Posts Tagged ‘Virginia jurisdictiion’

JDR, Fault Divorce or Wait

Thursday, April 10th, 2014

My last post said that when a spouse needs child support or custody relief in the first post-separation year in Virginia, the choices are filing a petition requesting custody and/or support relief in Juvenile & Domestic Relations Court (hereinafter “JDR”), asserting fault grounds in a complaint for divorce from bed and board and for the custody and/or support relief in Circuit Court, or waiting one year from separation to file a complaint in Circuit Court for final divorce (called divorce a vincula matrimonii) on separation grounds and for the custody and/or support relief.
JDR is structured to be friendly to the self-represented. There are forms for most pleadings, the clerk’s office schedules the hearings and hearings are relatively informal.

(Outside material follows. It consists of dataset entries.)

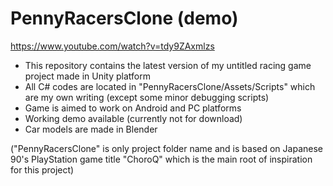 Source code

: # PennyRacersClone (demo)

https://www.youtube.com/watch?v=tdy9ZAxmlzs

- This repository contains the latest version of my untitled racing game project made in Unity platform
- All C# codes are located in "PennyRacersClone/Assets/Scripts" which are my own writing (except some minor debugging scripts)
- Game is aimed to work on Android and PC platforms
- Working demo available (currently not for download)
- Car models are made in Blender

("PennyRacersClone" is only project folder name and is based on Japanese 90's PlayStation game title "ChoroQ" which is the main root of inspiration for this project)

However, dockets are crowded and relief is not as speedy as in Circuit Court where you can be before a judge for temporary relief in 21 days. Also, either party can appeal to the Circuit Court and have the entire case reheard. The Circuit Court does not just review the record of what happened in JDR (there is no actual record), the Circuit Court rehears the entire case. In general, the unsatisfied party simply has to file a notice and pay an appeal fee. So when you prevail in JDR it often only means you won round one. And if you had an opportunity to start in Circuit Court instead, it was an unnecessary and inconclusive round one – a waste of time and money.

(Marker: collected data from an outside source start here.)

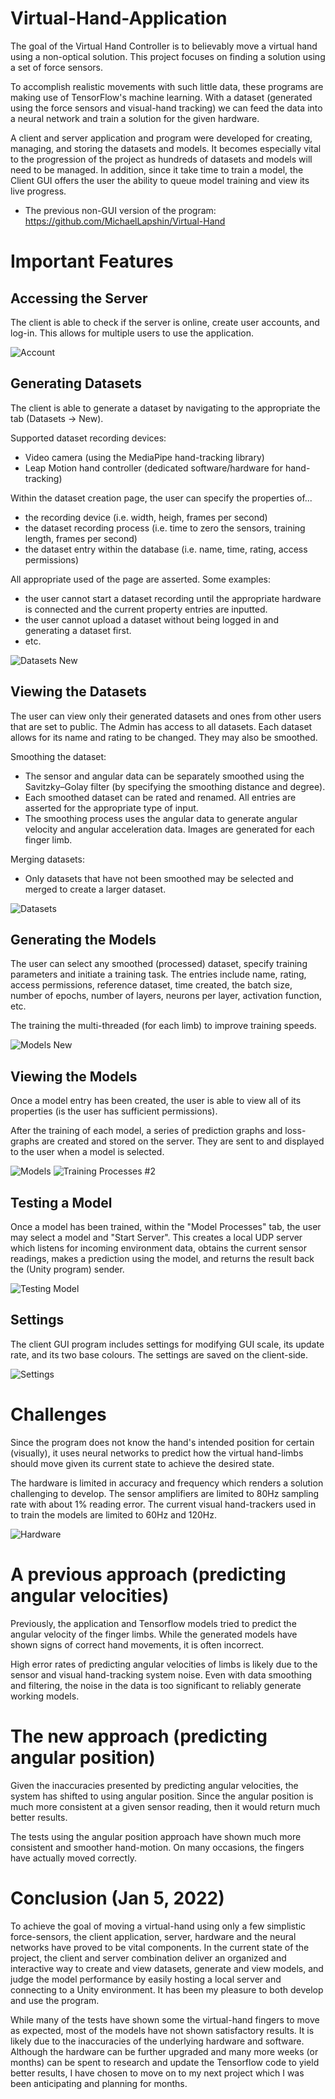 # Virtual-Hand-Application

The goal of the Virtual Hand Controller is to believably move a virtual hand using a non-optical solution. This project focuses on finding a solution using a set of force sensors.

To accomplish realistic movements with such little data, these programs are making use of TensorFlow's machine learning. With a dataset (generated using the force sensors and visual-hand tracking) we can feed the data into a neural network and train a solution for the given hardware.

A client and server application and program were developed for creating, managing, and storing the datasets and models. It becomes especially vital to the progression of the project as hundreds of datasets and models will need to be managed. In addition, since it take time to train a model, the Client GUI offers the user the ability to queue model training and view its live progress.

- The previous non-GUI version of the program: https://github.com/MichaelLapshin/Virtual-Hand



# Important Features

## Accessing the Server
The client is able to check if the server is online, create user accounts, and log-in. This allows for multiple users to use the application.

![Account](https://user-images.githubusercontent.com/55516685/148303279-a017cb6f-1d1e-4ebf-8010-7daddbc51bd4.PNG)

## Generating Datasets
The client is able to generate a dataset by navigating to the appropriate the tab (Datasets -> New).

Supported dataset recording devices:
- Video camera (using the MediaPipe hand-tracking library)
- Leap Motion hand controller (dedicated software/hardware for hand-tracking)

Within the dataset creation page, the user can specify the properties of...
- the recording device (i.e. width, heigh, frames per second)
- the dataset recording process (i.e. time to zero the sensors, training length, frames per second)
- the dataset entry within the database (i.e. name, time, rating, access permissions)

All appropriate used of the page are asserted. Some examples:
- the user cannot start a dataset recording until the appropriate hardware is connected and the current property entries are inputted.
- the user cannot upload a dataset without being logged in and generating a dataset first.
- etc.

![Datasets New](https://user-images.githubusercontent.com/55516685/148303338-c8baa351-3426-402b-bc25-f9647d24293b.PNG)


## Viewing the Datasets
The user can view only their generated datasets and ones from other users that are set to public. The Admin has access to all datasets.
Each dataset allows for its name and rating to be changed. They may also be smoothed.

Smoothing the dataset:
- The sensor and angular data can be separately smoothed using the Savitzky–Golay filter (by specifying the smoothing distance and degree).
- Each smoothed dataset can be rated and renamed. All entries are asserted for the appropriate type of input.
- The smoothing process uses the angular data to generate angular velocity and angular acceleration data. Images are generated for each finger limb.

Merging datasets:
- Only datasets that have not been smoothed may be selected and merged to create a larger dataset.

![Datasets](https://user-images.githubusercontent.com/55516685/148303347-4159b2f2-bed6-4dac-b88d-17ac0f6ec8dc.PNG)


## Generating the Models
The user can select any smoothed (processed) dataset, specify training parameters and initiate a training task. The entries include name, rating, access permissions, reference dataset, time created, the batch size, number of epochs, number of layers, neurons per layer, activation function, etc.

The training the multi-threaded (for each limb) to improve training speeds.

![Models New](https://user-images.githubusercontent.com/55516685/148303376-d78abc41-0e2e-4c44-be04-b2040227865a.PNG)




## Viewing the Models
Once a model entry has been created, the user is able to view all of its properties (is the user has sufficient permissions).

After the training of each model, a series of prediction graphs and loss-graphs are created and stored on the server. They are sent to and displayed to the user when a model is selected.

![Models](https://user-images.githubusercontent.com/55516685/148303418-1efe731e-86aa-44f4-b388-d8330682ccca.PNG)
![Training Processes #2](https://user-images.githubusercontent.com/55516685/148303472-53316057-13f0-4942-ae85-249ad65e8038.PNG)


## Testing a Model
Once a model has been trained, within the "Model Processes" tab, the user may select a model and "Start Server". This creates a local UDP server which listens for incoming environment data, obtains the current sensor readings, makes a prediction using the model, and returns the result back the (Unity program) sender.

![Testing Model](https://user-images.githubusercontent.com/55516685/148305517-201d03ba-fbb7-4c1a-8088-4856ededa9ba.PNG)


## Settings
The client GUI program includes settings for modifying GUI scale, its update rate, and its two base colours. The settings are saved on the client-side.

![Settings](https://user-images.githubusercontent.com/55516685/148303480-8f6361fe-a2b9-478c-b676-f3cbdc897f3c.PNG)


# Challenges

Since the program does not know the hand's intended position for certain (visually), it uses neural networks to predict how the virtual hand-limbs should move given its current state to achieve the desired state.

The hardware is limited in accuracy and frequency which renders a solution challenging to develop. The sensor amplifiers are limited to 80Hz sampling rate with about 1% reading error. The current visual hand-trackers used in to train the models are limited to 60Hz and 120Hz.

![Hardware](https://user-images.githubusercontent.com/55516685/148305527-be56c0e9-b237-4057-af19-cc2439f173f1.jpg)


# A previous approach (predicting angular velocities)

Previously, the application and Tensorflow models tried to predict the angular velocity of the finger limbs. While the generated models have shown signs of correct hand movements, it is often incorrect.

High error rates of predicting angular velocities of limbs is likely due to the sensor and visual hand-tracking system noise. Even with data smoothing and filtering, the noise in the data is too significant to reliably generate working models.



# The new approach (predicting angular position)

Given the inaccuracies presented by predicting angular velocities, the system has shifted to using angular position. Since the angular position is much more consistent at a given sensor reading, then it would return much better results.

The tests using the angular position approach have shown much more consistent and smoother hand-motion. On many occasions, the fingers have actually moved correctly. 



# Conclusion (Jan 5, 2022)

To achieve the goal of moving a virtual-hand using only a few simplistic force-sensors, the client application, server, hardware and the neural networks have proved to be vital components. In the current state of the project, the client and server combination deliver an organized and interactive way to create and view datasets, generate and view models, and judge the model performance by easily hosting a local server and connecting to a Unity environment. It has been my pleasure to both develop and use the program.

While many of the tests have shown some the virtual-hand fingers to move as expected, most of the models have not shown satisfactory results. It is likely due to the 
inaccuracies of the underlying hardware and software. Although the hardware can be further upgraded and many more weeks (or months) can be spent to research and update the Tensorflow code to yield better results, I have chosen to move on to my next project which I was been anticipating and planning for months.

When you have evidence of clear fault grounds – adultery, physical cruelty, actual abandonment – the choice of where to file is a no-brainer. You file for divorce in Circuit Court and seek the additional custody and/or support relief. But this discussion is about choices so it concerns those cases where the evidence or the fault is less than clear. The advantages of a Circuit Court suit must be weighed against the downside risks. These include, for example, possible harm to the parenting relationship, the general ratcheting up of conflict, costs and attorney’s fees that often result from an accusation of fault, and the loss of credibility with the court if there is a failure of proof. In this weighing, one must also consider how important it is to be in the Circuit Court and how important it is to get into court now rather than wait out the year.

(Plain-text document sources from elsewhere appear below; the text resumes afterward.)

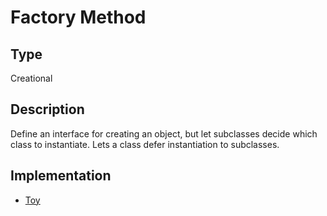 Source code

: # Factory Method

## Type

Creational

## Description

Define an interface for creating an object, but let subclasses decide which class to instantiate. Lets a class defer instantiation to subclasses.

## Implementation

- [Toy](toy)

That is the third choice a party can make in this situation – wait one year, then file for divorce on one year separation grounds. This is what is often done. Because, of course, the choice is not between going to court now or doing nothing for one year. In the meantime there are negotiations with your spouse, getting the time-sharing schedule set by action and discussions, dividing accounts by self-help – just take your half, and dealing with many other issues. Often the important work of separating your affairs, dividing property and debt, and settling how to raise the children post-divorce is worked out during that first post-separation year, resulting in a Marital Settlement Agreement that resolves all issues. And if you agree on less than all, you can bring a complaint for divorce on one year separation grounds in Circuit Court and ask the judge to grant your divorce and decide the remaining support, custody or property issues.